# WHAT THE TASK ASKS
Match on the string "within" in the entries below and return every matching line.

# AVAILABLE DATA

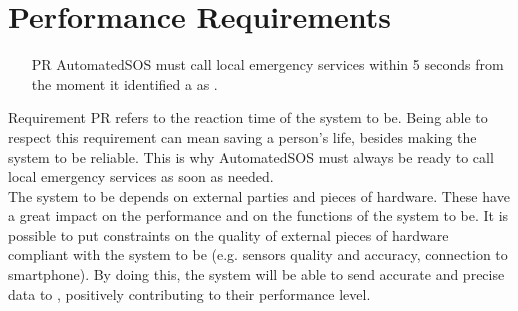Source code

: \documentclass[../../rasd.tex]{subfiles}
\begin{document}
\section{Performance Requirements}
\begin{itemize}
	\item[PR\subs{1}]AutomatedSOS must call local emergency services within 5 seconds from the moment it identified a  as .
\end{itemize}

Requirement PR refers to the reaction time of the system to be. Being able to respect this requirement can mean saving a person's life, besides making the system to be reliable. This is why AutomatedSOS must always be ready to call local emergency services as soon as needed.\\

The system to be depends on external parties and pieces of hardware. These have a great impact on the performance and on the functions of the system to be. It is possible to put constraints on the quality of external pieces of hardware compliant with the system to be (e.g. sensors quality and accuracy,  connection to smartphone). By doing this, the system will be able to send accurate and precise data to , positively contributing to their performance level.
\end{document}
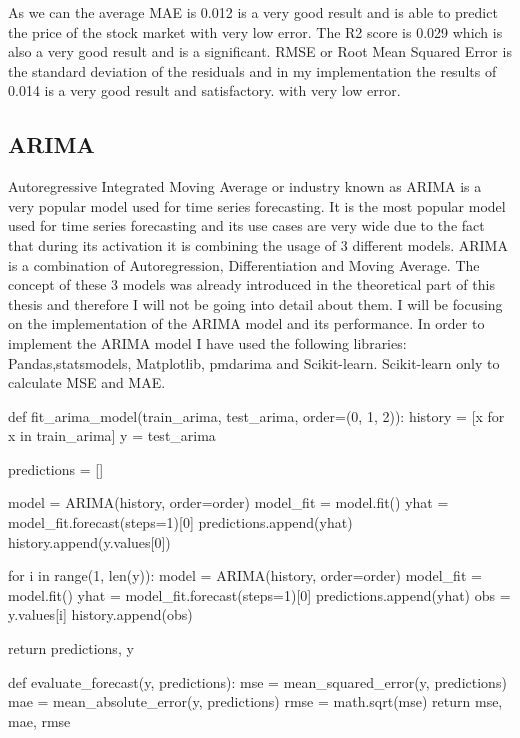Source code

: \documentclass{imc-inf}
\begin{document}
	
	
	As we can the average MAE is 0.012 is a very good result and is able to predict the price of the stock market with very low error. The R2 score is 0.029 which is also a very good result and is a significant.
	RMSE or Root Mean Squared Error is the standard deviation of the residuals and in my implementation the results of  0.014 is a very good result and satisfactory.
	with very low error.
	\subsection{ARIMA}
	Autoregressive Integrated Moving Average or industry known as ARIMA is a very popular model used for time series forecasting. It is the most popular model used for time series forecasting and its use cases are very wide due 
	to the fact that during its activation it is combining the usage of 3 different models. ARIMA is a combination of Autoregression, Differentiation and Moving Average. The concept of these 3 models was already 
	introduced in the theoretical part of this thesis and therefore I will not be going into detail about them. I will be focusing on the implementation of the ARIMA model and its performance.
	In order to implement the ARIMA model I have used the following libraries: Pandas,statsmodels, Matplotlib, pmdarima and Scikit-learn. Scikit-learn only to calculate MSE and MAE.
	\begin{code}[language=Python, caption={ARIMA Model Building}]
		def fit_arima_model(train_arima, test_arima, order=(0, 1, 2)):
			history = [x for x in train_arima]
			y = test_arima
			
			predictions = []
			
			model = ARIMA(history, order=order)
			model_fit = model.fit()
			yhat = model_fit.forecast(steps=1)[0]
			predictions.append(yhat)
			history.append(y.values[0])
			
			for i in range(1, len(y)):
			model = ARIMA(history, order=order)
			model_fit = model.fit()
			yhat = model_fit.forecast(steps=1)[0]
			predictions.append(yhat)
			obs = y.values[i]
			history.append(obs)
			
			return predictions, y
			
			def evaluate_forecast(y, predictions):
			mse = mean_squared_error(y, predictions)
			mae = mean_absolute_error(y, predictions)
			rmse = math.sqrt(mse)
			return mse, mae, rmse
	\end{code}
	
\end{document}

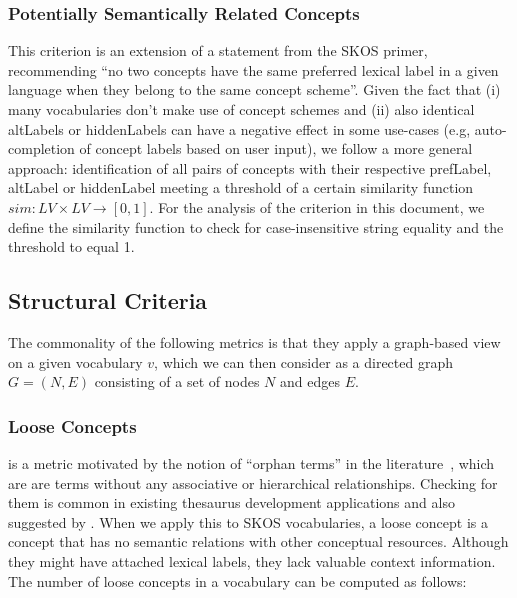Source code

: \subsubsection{Potentially Semantically Related Concepts} 
This criterion is an extension of a statement from the SKOS primer, recommending ``no two concepts have the same preferred lexical label in a given language when they belong to the same concept scheme''. Given the fact that (i) many vocabularies don’t make use of concept schemes and (ii) also identical altLabels or hiddenLabels can have a negative effect in some use-cases (e.g, auto-completion of concept labels based on user input), we follow a more general approach: identification of all pairs of concepts with their respective prefLabel, altLabel or hiddenLabel meeting a threshold of a certain similarity function $sim:LV \times LV \rightarrow [0,1]$. For the analysis of the criterion in this document, we define the similarity function  to check for case-insensitive string equality and the threshold to equal 1.


\subsection{Structural Criteria}

The commonality of the following metrics is that they apply a graph-based view on a given vocabulary \(v\), which we can then consider as a directed graph \(G=(N,E)\) consisting of a set of nodes \(N\) and edges \(E\).

\subsubsection{Loose Concepts} is a metric motivated by the notion of ``orphan terms'' in the literature~\cite{Hedden2010}, which are are terms without any associative or hierarchical relationships. Checking for them is common in existing thesaurus development applications and also suggested by \cite{Z39.19:2005}. When we apply this to SKOS vocabularies, a loose concept is a concept that has no semantic relations with other conceptual resources. Although they might have attached lexical labels, they lack valuable context information. The number of loose concepts in a vocabulary can be computed as follows: 


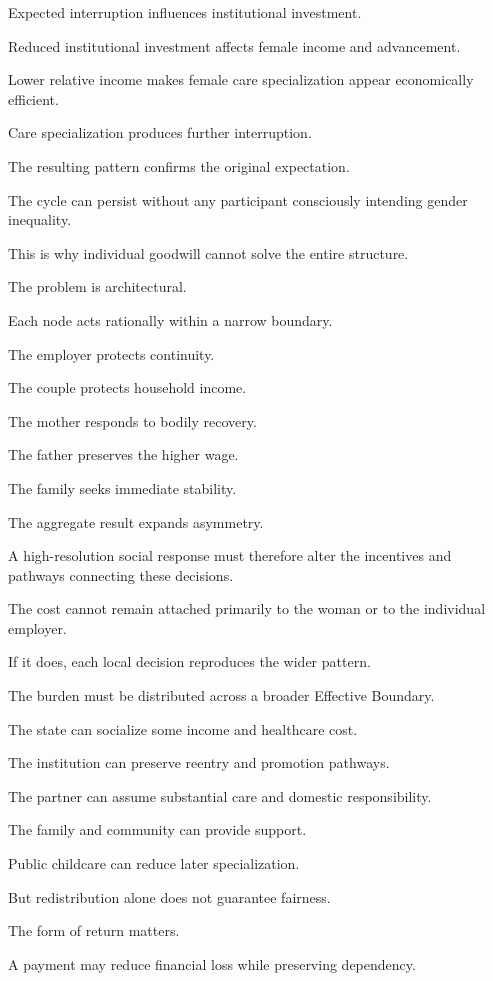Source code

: Expected interruption influences institutional investment.

Reduced institutional investment affects female income and advancement.

Lower relative income makes female care specialization appear economically efficient.

Care specialization produces further interruption.

The resulting pattern confirms the original expectation.

The cycle can persist without any participant consciously intending gender inequality.

This is why individual goodwill cannot solve the entire structure.

The problem is architectural.

Each node acts rationally within a narrow boundary.

The employer protects continuity.

The couple protects household income.

The mother responds to bodily recovery.

The father preserves the higher wage.

The family seeks immediate stability.

The aggregate result expands asymmetry.

A high-resolution social response must therefore alter the incentives and pathways connecting these decisions.

The cost cannot remain attached primarily to the woman or to the individual employer.

If it does, each local decision reproduces the wider pattern.

The burden must be distributed across a broader Effective Boundary.

The state can socialize some income and healthcare cost.

The institution can preserve reentry and promotion pathways.

The partner can assume substantial care and domestic responsibility.

The family and community can provide support.

Public childcare can reduce later specialization.

But redistribution alone does not guarantee fairness.

The form of return matters.

A payment may reduce financial loss while preserving dependency.

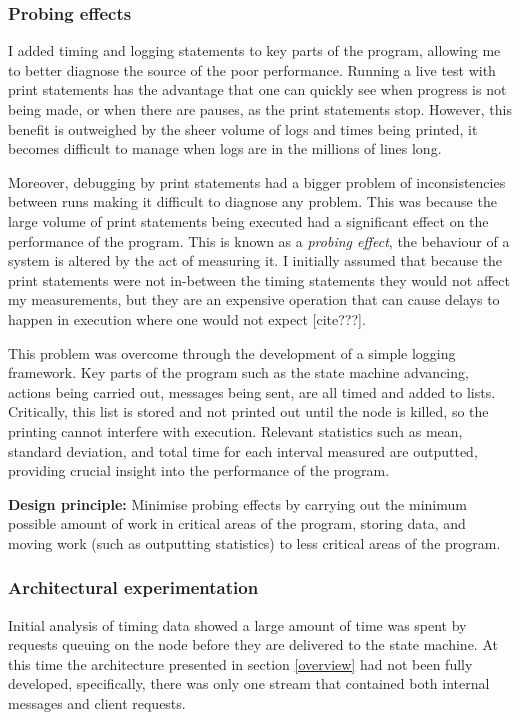 \subsubsection{Probing effects}
I added timing and logging statements to key parts of the program, allowing me to better diagnose the source of the poor performance. Running a live test with print statements has the advantage that one can quickly see when progress is not being made, or when there are pauses, as the print statements stop. However, this benefit is outweighed by the sheer volume of logs and times being printed, it becomes difficult to manage when logs are in the millions of lines long.

Moreover, debugging by print statements had a bigger problem of inconsistencies between runs making it difficult to diagnose any problem. This was because the large volume of print statements being executed had a significant effect on the performance of the program. This is known as a \textit{probing effect}, the behaviour of a system is altered by the act of measuring it. I initially assumed that because the print statements were not in-between the timing statements they would not affect my measurements, but they are an expensive operation that can cause delays to happen in execution where one would not expect [cite???].

This problem was overcome through the development of a simple logging framework. Key parts of the program such as the state machine advancing, actions being carried out, messages being sent, are all timed and added to lists. Critically, this list is stored and not printed out until the node is killed, so the printing cannot interfere with execution. Relevant statistics such as mean, standard deviation, and total time for each interval measured are outputted, providing crucial insight into the performance of the program.

\textbf{Design principle: } Minimise probing effects by carrying out the minimum possible amount of work in critical areas of the program, storing data, and moving work (such as outputting statistics) to less critical areas of the program.

\subsubsection{Architectural experimentation}
Initial analysis of timing data showed a large amount of time was spent by requests queuing on the node before they are delivered to the state machine. At this time the architecture presented in section \ref{overview} had not been fully developed, specifically, there was only one stream that contained both internal messages and client requests.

# WRITTEN REPLY
	\item[PR\subs{1}]AutomatedSOS must call local emergency services within 5 seconds from the moment it identified a  as .
Each node acts rationally within a narrow boundary.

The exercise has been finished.